In March 2006 we reported that Swedish PM Goran Persson had sued over a Ryanair ad picturing him and headed “Time to leave the country”. Now the parties have settled. Stephen Groom reports with help from Magnus Friberg of Malmo Attorneys Setterwalls.
Topic: People in advertising
Who: Ryanair, Swedish Prime Minister Goran Persson and former Foreign Secretary Leila Frievalds
Where: Stockholm
When: December 2007
Law stated as at: 2 January 2008
What happened:
An out of court settlement was concluded between budget airline and ad regulator scourge Ryanair on the one hand and on the other Sweden's Prime Minister Goran Persson and ex Foreign Secretary Leila Frievalds.
What caused the dispute in the first place was the appalling tsunami disaster on 26 December 2005. The Swedish PM and then Foreign Secretary were subsequently the butt of widespread public criticism for perceived inaction in the wake of these events and following severe criticism by an independent review body, Foreign Secretary Frievalds resigned.
It was at the height of these events that Ryanair published an advertisement in the Swedish press featuring a photograph of the two politicians and the headline "Time to leave the country?"
Messrs Persson and Frievalds were not impressed and filed suit against Ryanair in the Stockholm District Court in March 2006 for damages for breaching the Name and Image in Advertising Act ("NIA"). The equivalent of £6,000 damages each was claimed on the basis that the advertisement "exploited" (a requirement of the NIA) them and was offensive and insulting.

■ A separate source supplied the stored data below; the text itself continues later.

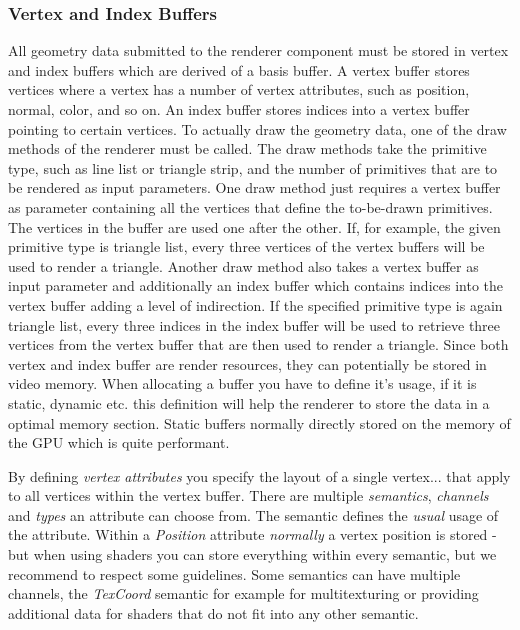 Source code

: \subsubsection{Vertex and Index Buffers}
All geometry data submitted to the renderer component must be stored in vertex and index buffers which are derived of a basis buffer. A vertex buffer stores vertices where a vertex has a number of vertex attributes, such as position, normal, color, and so on. An index buffer stores indices into a vertex buffer pointing to certain vertices. To actually draw the geometry data, one of the draw methods of the renderer must be called. The draw methods take the primitive type, such as line list or triangle strip, and the number of primitives that are to be rendered as input parameters. One draw method just requires a vertex buffer as parameter containing all the vertices that define the to-be-drawn primitives. The vertices in the buffer are used one after the other. If, for example, the given primitive type is triangle list, every three vertices of the vertex buffers will be used to render a triangle. Another draw method also takes a vertex buffer as input parameter and additionally an index buffer which contains indices into the vertex buffer adding a level of indirection. If the specified primitive type is again triangle list, every three indices in the index buffer will be used to retrieve three vertices from the vertex buffer that are then used to render a triangle. Since both vertex and index buffer are render resources, they can potentially be stored in video memory. When allocating a buffer you have to define it's usage, if it is static, dynamic etc. this definition will help the renderer to store the data in a optimal memory section. Static buffers normally directly stored on the 
memory of the GPU which is quite performant.

By defining \emph{vertex attributes} you specify the layout of a single vertex... that apply to all vertices within the vertex buffer. There are multiple \emph{semantics}, \emph{channels} and \emph{types} an attribute can choose from. The semantic defines the \emph{usual} usage of the attribute. Within a \emph{Position} attribute \emph{normally} a vertex position is stored - but when using shaders you can store everything within every semantic, but we recommend to respect some guidelines. Some semantics can have multiple channels, the \emph{TexCoord} semantic for example for multitexturing or providing additional data for shaders that do not fit into any other semantic.

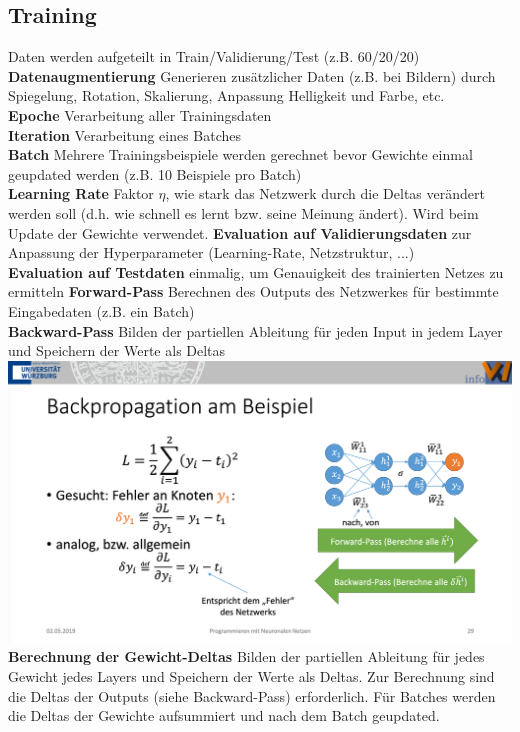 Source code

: \documentclass[12pt]{article}
\begin{document}
	\subsection{Training}
	Daten werden aufgeteilt in Train/Validierung/Test (z.B. 60/20/20)\\
	\textbf{Datenaugmentierung} Generieren zusätzlicher Daten (z.B. bei Bildern) durch Spiegelung, Rotation, Skalierung, Anpassung Helligkeit und Farbe, etc.\\
	\textbf{Epoche} Verarbeitung aller Trainingsdaten\\
	\textbf{Iteration} Verarbeitung eines Batches\\
	\textbf{Batch} Mehrere Trainingsbeispiele werden gerechnet bevor Gewichte einmal geupdated werden (z.B. 10 Beispiele pro Batch)\\
	\textbf{Learning Rate} Faktor $\eta$, wie stark das Netzwerk durch die Deltas verändert werden soll (d.h. wie schnell es lernt bzw. seine Meinung ändert). Wird beim Update der Gewichte verwendet.
	\textbf{Evaluation auf Validierungsdaten} zur Anpassung der Hyperparameter (Learning-Rate, Netzstruktur, ...)\\
	\textbf{Evaluation auf Testdaten} einmalig, um Genauigkeit des trainierten Netzes zu ermitteln
	\textbf{Forward-Pass} Berechnen des Outputs des Netzwerkes für bestimmte Eingabedaten (z.B. ein Batch)\\
	\textbf{Backward-Pass} Bilden der partiellen Ableitung für jeden Input in jedem Layer und Speichern der Werte als Deltas\\
	\includegraphics[width=\linewidth]{figures/backpropagation.png}\\
	\textbf{Berechnung der Gewicht-Deltas} Bilden der partiellen Ableitung für jedes Gewicht jedes Layers und Speichern der Werte als Deltas. Zur Berechnung sind die Deltas der Outputs (siehe Backward-Pass) erforderlich. Für Batches werden die Deltas der Gewichte aufsummiert und nach dem Batch geupdated.\\
\end{document}
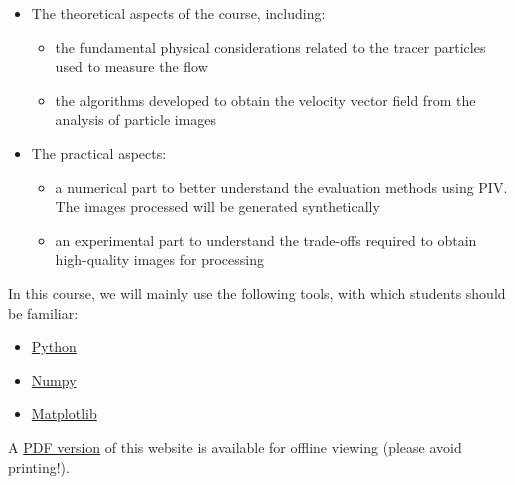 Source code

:\documentclass[
  english,
  letterpaper,
  numbers=noendperiod,
  DIV=13]{scrreprt}
\providecommand{\tightlist}{%
  \setlength{\itemsep}{0pt}\setlength{\parskip}{0pt}}
\begin{document}
\begin{itemize}
\tightlist
\item
  The theoretical aspects of the course, including:

  \begin{itemize}
  \tightlist
  \item
    the fundamental physical considerations related to the tracer
    particles used to measure the flow
  \item
    the algorithms developed to obtain the velocity vector field from
    the analysis of particle images
  \end{itemize}
\item
  The practical aspects:

  \begin{itemize}
  \tightlist
  \item
    a numerical part to better understand the evaluation methods using
    PIV. The images processed will be generated synthetically
  \item
    an experimental part to understand the trade-offs required to obtain
    high-quality images for processing
  \end{itemize}
\end{itemize}

In this course, we will mainly use the following tools, with which
students should be familiar:

\begin{itemize}
\tightlist
\item
  \href{https://www.python.org/}{Python}
\item
  \href{https://numpy.org}{Numpy}
\item
  \href{https://matplotlib.org}{Matplotlib}
\end{itemize}

\begin{tcolorbox}[enhanced jigsaw, left=2mm, bottomtitle=1mm, rightrule=.15mm, opacitybacktitle=0.6, breakable, toprule=.15mm, bottomrule=.15mm, titlerule=0mm, colback=white, arc=.35mm, leftrule=.75mm, title=\textcolor{quarto-callout-tip-color}{\faLightbulb}\hspace{0.5em}{Tip}, toptitle=1mm, colframe=quarto-callout-tip-color-frame, colbacktitle=quarto-callout-tip-color!10!white, opacityback=0, coltitle=black]

A \href{./Insights-of-Particle-Image-Velocimetry.pdf}{PDF version} of
this website is available for offline viewing (please avoid printing!).

\end{tcolorbox}
\end{document}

Fast forward nearly eighteen months and with no side having blinked, the matter was due in court for the final showdown. However it was then that the parties saw sense and patched up a settlement. The deal involved Ryanair paying a total of 75,000 Swedish Kroner (£6,000), when double this was originally demanded, with the sum going to charity, not the claimants themselves.
Why this matters:
This is perhaps not a settlement Ryanair would want to crow about and underlines the marked differences that exist in the laws across Europe impacting on the use of personalities in advertising without their consent.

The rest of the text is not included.